EXHIBIT D(1)
INVESTMENT ADVISORY AGREEMENT
July 6, 1999
Credit Suisse Asset Management, LLC
000 Xxxxxxxxx Xxxxxx
Xxx Xxxx, Xxx Xxxx 00000-0000
Dear Sirs:
Warburg, Xxxxxx Japan Growth Fund, Inc. (the "Fund"), a
corporation organized and existing under the laws of the State of Maryland,
herewith confirms its agreement with Credit Suisse Asset Management, LLC (the
"Adviser") as follows:
1. Investment Description; Appointment
The Fund desires to employ the capital of the Fund by
investing and reinvesting in investments of the kind and in accordance with the
limitations specified in its Articles of Incorporation, as may be amended from
time to time, and in the Fund's Prospectus(es) and Statement(s) of Additional
Information as from time to time in effect (the "Prospectus" and "SAI,"
respectively), and in such manner and to such extent as may from time to time
be approved by the Board of Directors of the Fund. Copies of the Fund's
Prospectus and SAI have been or will be submitted to the Adviser. The Fund
desires to employ and hereby appoints the Adviser to act as investment adviser
to the Fund. The Adviser accepts the appointment and agrees to furnish the
services for the compensation set forth below.

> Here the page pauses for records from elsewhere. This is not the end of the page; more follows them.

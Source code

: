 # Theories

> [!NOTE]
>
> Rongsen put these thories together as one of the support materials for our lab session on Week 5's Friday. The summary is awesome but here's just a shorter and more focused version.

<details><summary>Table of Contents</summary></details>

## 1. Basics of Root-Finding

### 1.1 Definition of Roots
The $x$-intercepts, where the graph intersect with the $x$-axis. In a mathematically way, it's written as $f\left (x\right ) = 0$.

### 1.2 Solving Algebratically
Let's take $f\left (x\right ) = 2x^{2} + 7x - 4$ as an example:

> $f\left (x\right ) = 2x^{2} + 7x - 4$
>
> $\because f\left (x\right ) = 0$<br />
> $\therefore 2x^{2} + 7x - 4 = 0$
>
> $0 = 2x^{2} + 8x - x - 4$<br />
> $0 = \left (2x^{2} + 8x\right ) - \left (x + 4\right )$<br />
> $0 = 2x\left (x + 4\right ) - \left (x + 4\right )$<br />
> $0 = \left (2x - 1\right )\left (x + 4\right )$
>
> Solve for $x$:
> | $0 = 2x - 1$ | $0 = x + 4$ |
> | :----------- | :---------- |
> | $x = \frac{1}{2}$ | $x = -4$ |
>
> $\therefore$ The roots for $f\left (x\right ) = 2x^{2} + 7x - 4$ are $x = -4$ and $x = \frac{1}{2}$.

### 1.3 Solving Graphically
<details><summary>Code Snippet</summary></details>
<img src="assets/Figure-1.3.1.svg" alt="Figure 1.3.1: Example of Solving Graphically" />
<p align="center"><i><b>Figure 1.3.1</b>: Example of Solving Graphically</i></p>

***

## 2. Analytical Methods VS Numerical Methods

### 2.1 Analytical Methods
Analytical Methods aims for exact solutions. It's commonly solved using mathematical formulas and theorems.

2. Services as Investment Adviser
Subject to the supervision and direction of the Board of
Directors of the Fund, the Adviser will (a) act in strict conformity with the
Fund's Articles of Incorporation, the Investment Company Act of 1940 (the "1940
Act") and the Investment Advisers Act of 1940, as the same may from time to
time be amended, (b) manage the Fund's assets in accordance with the Fund's
investment objective and policies as stated in the Fund's Prospectus and SAI,
(c) make investment decisions for the Fund, (d) place purchase and sale orders
for securities on behalf of the Fund, (e) exercise voting rights in respect of
portfolio securities and other investments for the Fund, and (f) monitor and
evaluate the services provided by the Fund's investment sub-adviser(s), if any,
under the terms of the applicable investment sub-advisory agreement(s). In
providing those services, the Adviser will provide investment research and
supervision of the Fund's investments and conduct a continual program of
investment, evaluation and, if appropriate, sale and reinvestment of the Fund's
assets. In addition, the Adviser will furnish the Fund with whatever
statistical information the Fund may reasonably
request with respect to the securities that the Fund may hold or contemplate
purchasing.
Subject to the approval of the Board of Directors of the Fund and
where required, the Fund's shareholders, the Adviser may engage an investment
sub-adviser or sub-advisers to provide advisory services in respect of the Fund
and may delegate to such investment sub-adviser(s) the responsibilities
described in subparagraphs (b), (c), (d) and (e) above. In the event that an
investment sub-adviser's engagement has been terminated, the Adviser shall be
responsible for furnishing the Fund with the services required to be performed
by such investment sub-adviser(s) under the applicable investment sub-advisory
agreements or arranging for a successor investment sub-adviser(s) to provide
such services on terms and conditions acceptable to the Fund and the Fund's
Board of Directors and subject to the requirements of the 1940 Act.
3. Brokerage
In executing transactions for the Fund, selecting brokers or
dealers and negotiating any brokerage commission rates, the Adviser will use
its best efforts to seek the best overall terms available. In assessing the
best overall terms available for any portfolio transaction, the Adviser will
consider all factors it deems relevant including, but not limited to, breadth
of the market in the security, the price of the security, the financial
condition and execution capability of the broker or dealer and the
reasonableness of any commission for the specific transaction and for
transactions executed through the broker or dealer in the aggregate. In
selecting brokers or dealers to execute a particular transaction and in
evaluating the best overall terms available, the Adviser may consider the
brokerage and research services (as those terms are defined in Section 28(e) of
the Securities Exchange Act of 1934, as the same may from time to time be
amended) provided to the Fund and/or other accounts over which the Adviser or
an affiliate exercises investment discretion.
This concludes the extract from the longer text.